Audi updates its electric SUV for efficiency while the EU poses tariffs for EVs that don’t meet its localised sourcing requirements imposed by new rule

Just a week before news of updates to the Audi Q4 e-tron, it was featured in EV Magazine’s ‘Top 10: Executive Fleets for 2024’. The announcement by the company on the 21st September 2023 suggests the car may move along the rankings in months to come. 

It seems Audi focused a lot of its attention on making its vehicles more suitable for everyday use, which is where the large battery capacity and improving charging speed comes into play. 

Update battery-cell chemistry creates more efficiency in charging the Q4 e-tron as it is capable of power from 10% to 80% in around 28 minutes with the ideal conditions to work with. Of course, there are many factors to be considered in charging and electric vehicle (EV) range, such as the temperature and weather conditions, the charger in use, and driving style. 

The battery of the Q4 e-tron provides 77kWh of net energy to the wheels and the Quattro model now achieves DC charging power of 175 kilowatts—or 135 kW for a rear-wheel drive model. 

To prolong the life of its battery, the Q4 e-tron limits charging to 80%, and the vehicle leverages a smart route-planning system to make the journey as efficient as possible with faster charging in mind. The car also preempts the use of a high-power charger and preps the battery for DC charging using intelligent thermal battery management. 

More efficiency from an upgraded EV drive system

Bringing more efficiency into the equation with a revamped permanently excited synchronous machine (PSM), which is to be fitted to all models of the Q4 e-tron. This enhancement will significantly improve the vehicle lineup and result in a boosted range and power delivery for its electric SUV models. 
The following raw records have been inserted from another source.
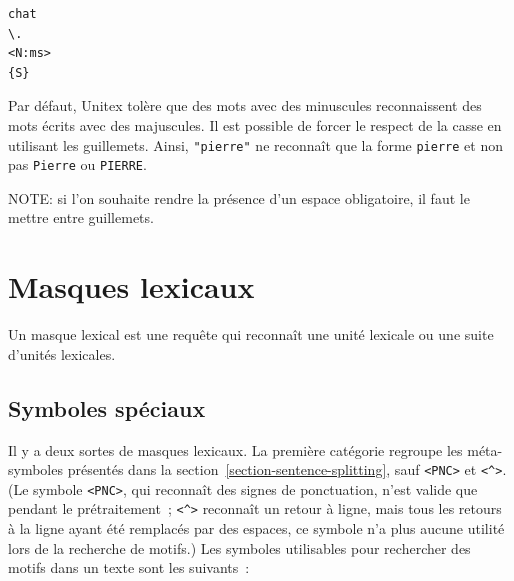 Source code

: \begin{verbatim}
chat
\.
<N:ms>
{S}
\end{verbatim}

\noindent Par défaut, Unitex tolère que des mots avec des minuscules reconnaissent des mots écrits
avec des majuscules. Il est possible de forcer le respect de la casse en utilisant les guillemets.
Ainsi, \verb+"pierre"+ ne reconnaît que la forme \verb+pierre+ et non pas \verb+Pierre+ ou \verb+PIERRE+.

\bigskip
\noindent NOTE: si l’on souhaite rendre la présence d’un espace obligatoire, il faut le mettre entre
guillemets.



\section{Masques lexicaux}
Un masque lexical est une requête qui reconnaît une unité lexicale ou une suite d'unités lexicales.

\subsection{Symboles spéciaux}
\label{section-special-symbols}

Il y a deux sortes de masques lexicaux. La première catégorie regroupe les méta-symboles présentés dans la
section~\ref{section-sentence-splitting}, sauf \verb$<PNC>$ et  \verb+<^>+. (Le symbole \verb$<PNC>$,
qui reconnaît des signes de ponctuation, n'est valide que pendant le prétraitement~; \verb+<^>+ reconnaît
un retour à ligne, mais tous les retours à la ligne
ayant été remplacés par des espaces, ce symbole n’a plus aucune utilité lors de la recherche de
motifs.) Les symboles utilisables pour rechercher des motifs dans un texte sont les suivants~:


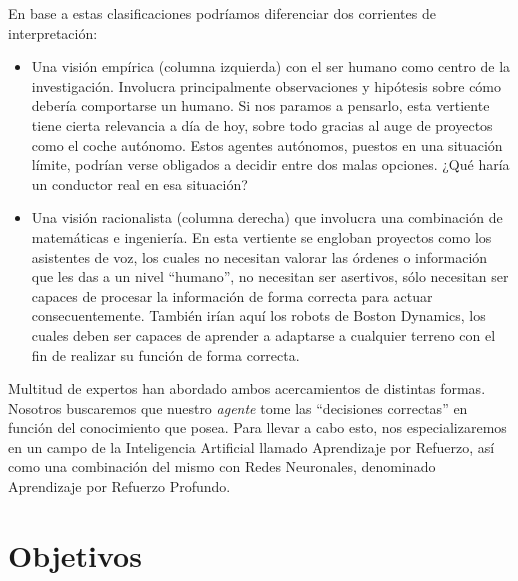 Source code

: En base a estas clasificaciones podríamos diferenciar dos corrientes de interpretación:
\begin{itemize}
    \item Una visión empírica (columna izquierda) con el ser humano como centro de la investigación. Involucra principalmente observaciones y hipótesis sobre cómo debería comportarse un humano. Si nos paramos a pensarlo, esta vertiente tiene cierta relevancia a día de hoy, sobre todo gracias al auge de proyectos como el coche autónomo. Estos agentes autónomos, puestos en una situación límite, podrían verse obligados a decidir entre dos malas opciones. ¿Qué haría un conductor real en esa situación?
    \item Una visión racionalista (columna derecha) que involucra una combinación de matemáticas e ingeniería. En esta vertiente se engloban proyectos como los asistentes de voz, los cuales no necesitan valorar las órdenes o información que les das a un nivel ``humano'', no necesitan ser asertivos, sólo necesitan ser capaces de procesar la información de forma correcta para actuar consecuentemente. También irían aquí los robots de Boston Dynamics, los cuales deben ser capaces de aprender a adaptarse a cualquier terreno con el fin de realizar su función de forma correcta.
\end{itemize}

Multitud de expertos han abordado ambos acercamientos de distintas formas. Nosotros buscaremos que nuestro \textit{agente} tome las ``decisiones correctas'' en función del conocimiento que posea. Para llevar a cabo esto, nos especializaremos en un campo de la Inteligencia Artificial llamado Aprendizaje por Refuerzo, así como una combinación del mismo con Redes Neuronales, denominado Aprendizaje por Refuerzo Profundo.


\section{Objetivos}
In performance terms, the rear-wheel drive versions of the Audi Q4 45 e-tron2 and the Audi Q4 Sportback 45 e-tron1 deliver 210 kW (286 PS) and can go from a standstill to 100 km/h (62 mph) in 6.7 seconds. On the other hand, the Audi Q4 45 e-tron quattro3 and the Audi Q4 Sportback 45 e-tron quattro4, both with 210 kW (286 PS), achieve the same speed in a slightly faster 6.6 seconds. The premium variants, namely the Audi Q4 55 e-tron quattro5 and the Audi Q4 Sportback 55 e-tron quattro6, boasting 250 kW (340 PS), sprint from zero to highway speed in just 5.4 seconds. All models now max out at a top speed of 180 km/h (112 mph).

 News of changes in the European EV market

While efficiency is key, Audi, like many other EV brands, will soon be under the microscope for sourcing their batteries as the EU imposes regulations to disclose that all Europe-built EVs have locally sourced components. The new law is expected to come into play in January 2024, which puts organisations under significant pressure to source locally for their battery, technology, and all-round vehicle innovations. 

If not, organisations will be charged 10% tariffs for import and export of vehicles in an effort to eliminate cheaply-built cars from entering or leaving the continent. 

While car makers are pleading for this deadline to be pushed back, the result of new legislation could force them to reduce their output of new EVs. With limited resources for building cars with locally sourced materials, the task will likely limit the number of new EVs as factory capacity is nowhere near that of other regions. 

Many car makers see this as a hindrance to their electrification targets and are concerned that tariffs will only slow the adoption of new energy vehicles. Despite organisations' best efforts to provide more efficient vehicles, they are burdened not by legal limitations, but by the lack of new resources for accelerating electrification.